* Assignment:
Lines holding the string "template" are the ones to copy; find them all in the data.

Saved data entries:
####################

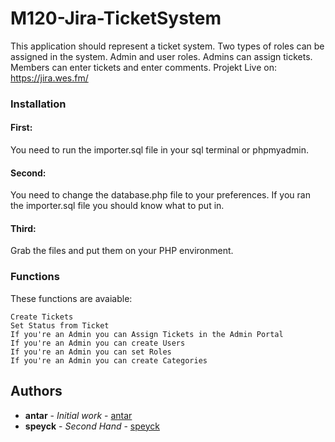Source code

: # M120-Jira-TicketSystem

This application should represent a ticket system. Two types of roles can be assigned in the system. Admin and user roles. Admins can assign tickets. Members can enter tickets and enter comments. Projekt Live on: https://jira.wes.fm/


### Installation

#### First: 

You need to run the importer.sql file in your sql terminal or phpmyadmin.

#### Second:

You need to change the database.php file to your preferences. If you ran the importer.sql file you should know what to put in.

#### Third:

Grab the files and put them on your PHP environment.

### Functions

These functions are avaiable:

```
Create Tickets
Set Status from Ticket
If you're an Admin you can Assign Tickets in the Admin Portal
If you're an Admin you can create Users
If you're an Admin you can set Roles
If you're an Admin you can create Categories

```

## Authors

* **antar** - *Initial work* - [antar](https://github.com/antar)
* **speyck** - *Second Hand* - [speyck](https://github.com/speyck)

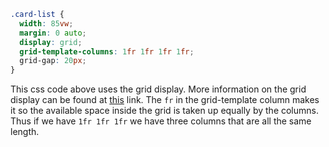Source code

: 


```css
.card-list {
  width: 85vw;
  margin: 0 auto;
  display: grid;
  grid-template-columns: 1fr 1fr 1fr 1fr;
  grid-gap: 20px;
}
```

This css code above uses the grid display. More information on the grid display can be found at [this](https://developer.mozilla.org/en-US/docs/Web/CSS/CSS_Grid_Layout/Basic_Concepts_of_Grid_Layout) link. The `fr` in the grid-template column makes it so the available space inside the grid is taken up equally by the columns. Thus if we have `1fr 1fr 1fr` we have three columns that are all the same length.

####################

* Response to the exercise:
  grid-template-columns: 1fr 1fr 1fr 1fr;
This css code above uses the grid display. More information on the grid display can be found at [this](https://developer.mozilla.org/en-US/docs/Web/CSS/CSS_Grid_Layout/Basic_Concepts_of_Grid_Layout) link. The `fr` in the grid-template column makes it so the available space inside the grid is taken up equally by the columns. Thus if we have `1fr 1fr 1fr` we have three columns that are all the same length.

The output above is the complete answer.